What the exercise asks:
Which of the lines below include "graded"? Each one should be copied out.

Rendered images with source text
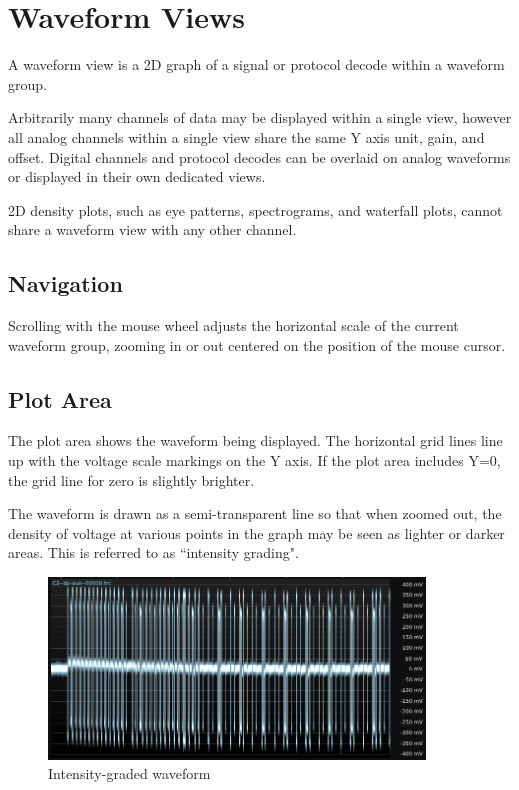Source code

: \chapter{Waveform Views}

A waveform view is a 2D graph of a signal or protocol decode within a waveform group.

Arbitrarily many channels of data may be displayed within a single view, however all analog channels within a single
view share the same Y axis unit, gain, and offset. Digital channels and protocol decodes can be overlaid on analog
waveforms or displayed in their own dedicated views.

2D density plots, such as eye patterns, spectrograms, and waterfall plots, cannot share a waveform view
with any other channel.

\section{Navigation}

Scrolling with the mouse wheel adjusts the horizontal scale of the current waveform group, zooming in or out centered
on the position of the mouse cursor.



\section{Plot Area}

The plot area shows the waveform being displayed. The horizontal grid lines line up with the voltage scale markings on
the Y axis. If the plot area includes Y=0, the grid line for zero is slightly brighter.

The waveform is drawn as a semi-transparent line so that when zoomed out, the density of voltage at various points in
the graph may be seen as lighter or darker areas. This is referred to as ``intensity grading".

\begin{figure}[H]
\centering
\includegraphics[width=10cm]{ng-images/graded-waveform.png}
\caption{Intensity-graded waveform}
\label{graded-waveform2}
\end{figure}

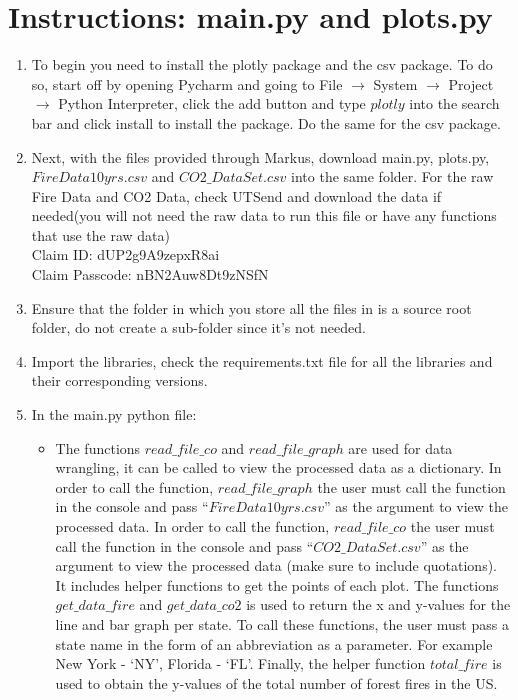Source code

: \documentclass[fontsize=11pt]{article}
\begin{document}
\pagebreak

\section*{Instructions: main.py and plots.py}
\begin{enumerate}
    \item To begin you need to install the plotly package and the csv package. To do so, start off by opening Pycharm and going to File $\rightarrow$ System $\rightarrow$ Project $\rightarrow$ Python Interpreter, click the add button and type $plotly$ into the search bar and click install to install the package. Do the same for the csv package. 
    \item Next, with the files provided through Markus, download main.py,  plots.py, $FireData10yrs.csv$ and $CO2\_DataSet.csv$ into the same folder. For the raw Fire Data and CO2 Data, check UTSend and download the data if needed(you will not need the raw data to run this file or have any functions that use the raw data) \\
    Claim ID: dUP2g9A9zepxR8ai \\
    Claim Passcode: nBN2Auw8Dt9zNSfN
    \\
    \item Ensure that the folder in which you store all the files in is a source root folder, do not create a sub-folder since it’s not needed.
    \item Import the libraries, check the requirements.txt file for all the libraries and their corresponding versions.
    \item In the main.py python file:
    \begin{itemize}
        \item The functions $read\_file\_co$ and $read\_file\_graph$ are used for data wrangling, it can be called to view the processed data as a dictionary. In order to call the function, $read\_file\_graph$ the user must call the function in the console and pass “$FireData10yrs.csv$” as the argument to view the processed data. In order to call the function, $read\_file\_co$ the user must call the function in the console and pass “$CO2\_DataSet.csv$” as the argument to view the processed data (make sure to include quotations). It includes helper functions to get the points of each plot. The functions $get\_data\_fire$ and $get\_data\_co2$ is used to return the x and y-values for the line and bar graph per state. To call these functions, the user must pass a state name in the form of an abbreviation as a parameter. For example New York - ‘NY’, Florida - ‘FL’. Finally, the helper function $total\_fire$ is used to obtain the y-values of the total number of forest fires in the US. 

\end{itemize}
\end{enumerate}
\end{document}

Exercise answer:
\includegraphics[width=10cm]{ng-images/graded-waveform.png}
\caption{Intensity-graded waveform}
\label{graded-waveform2}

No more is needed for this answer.